We deny summary judgment for two reasons. We note: (1) that there is a wide variety of opinions expressed in this gradually evolving employment security field (see e.g. the majority opinion of Spaeth, P.J. and the concurring and dissenting statements and opinions of Rowley and B.eck, J. J. in Banas v. Matthews International Corp., 348 Pa. Super. 464, 502 A.2d 637 (1985); and (2) that both Bañas and Richardson were decided after jury trial and not at the summary judgment stage.

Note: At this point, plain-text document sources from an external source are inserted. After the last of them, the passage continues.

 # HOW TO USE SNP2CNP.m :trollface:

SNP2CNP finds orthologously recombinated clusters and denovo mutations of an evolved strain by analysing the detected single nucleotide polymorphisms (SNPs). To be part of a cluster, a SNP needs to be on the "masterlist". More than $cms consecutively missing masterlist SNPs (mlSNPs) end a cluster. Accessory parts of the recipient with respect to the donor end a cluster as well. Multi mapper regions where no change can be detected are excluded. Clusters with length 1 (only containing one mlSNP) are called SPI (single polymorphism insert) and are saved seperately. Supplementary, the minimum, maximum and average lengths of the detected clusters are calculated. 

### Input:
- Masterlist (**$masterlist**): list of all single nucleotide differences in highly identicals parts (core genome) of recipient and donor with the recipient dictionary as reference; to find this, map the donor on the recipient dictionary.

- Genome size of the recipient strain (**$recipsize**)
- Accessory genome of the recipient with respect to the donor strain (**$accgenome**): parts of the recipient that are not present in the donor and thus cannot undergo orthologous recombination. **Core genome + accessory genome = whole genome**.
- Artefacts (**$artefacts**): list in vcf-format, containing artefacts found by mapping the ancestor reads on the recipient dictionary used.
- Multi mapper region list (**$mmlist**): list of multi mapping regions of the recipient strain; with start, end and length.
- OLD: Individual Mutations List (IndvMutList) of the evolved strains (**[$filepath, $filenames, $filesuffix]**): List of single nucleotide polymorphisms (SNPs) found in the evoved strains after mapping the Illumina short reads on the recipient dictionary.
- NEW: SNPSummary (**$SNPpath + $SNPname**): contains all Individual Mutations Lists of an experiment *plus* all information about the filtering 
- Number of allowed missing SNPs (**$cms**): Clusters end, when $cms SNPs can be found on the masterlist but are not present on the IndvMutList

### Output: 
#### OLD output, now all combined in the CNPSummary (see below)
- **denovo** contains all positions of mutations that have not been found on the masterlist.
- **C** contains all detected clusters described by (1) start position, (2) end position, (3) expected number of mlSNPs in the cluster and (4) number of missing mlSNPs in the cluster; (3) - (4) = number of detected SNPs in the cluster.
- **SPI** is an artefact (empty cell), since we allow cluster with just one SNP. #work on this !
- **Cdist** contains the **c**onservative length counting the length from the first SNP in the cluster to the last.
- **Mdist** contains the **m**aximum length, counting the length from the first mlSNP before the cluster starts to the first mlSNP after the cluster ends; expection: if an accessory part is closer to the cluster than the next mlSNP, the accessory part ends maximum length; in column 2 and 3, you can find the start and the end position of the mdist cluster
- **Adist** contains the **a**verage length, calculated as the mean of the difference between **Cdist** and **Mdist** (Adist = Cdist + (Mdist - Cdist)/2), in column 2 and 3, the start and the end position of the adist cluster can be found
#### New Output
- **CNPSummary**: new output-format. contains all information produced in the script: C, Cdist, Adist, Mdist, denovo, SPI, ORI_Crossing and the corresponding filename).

In our opinion, whether or not the form notice to plaintiff and the conversations she had with her superiors both before and after the check misadventure would amount to a contractual alteration of her at-will employment status should properly be determined at trial. We do not believe-the bank’s right to relief is clear at this stage. Ordinarily, we should avoid dicta in an opinion such as this. But because it may affect the parties’ attempts to resolve this matter by settlement negotiations, we will state that we see nothing in the present record which would justify a claim for punitive damages.

ORDER

And now, this May 15, 1986, it is hereby ordered that:

(1) Defendant’s motion for summary judgment as to Count I, Count II, and Count IV of plaintiff’s complaint is granted; and

(2) Defendant’s motion for summary judgment as to Count II of plaintiff’s complaint is denied.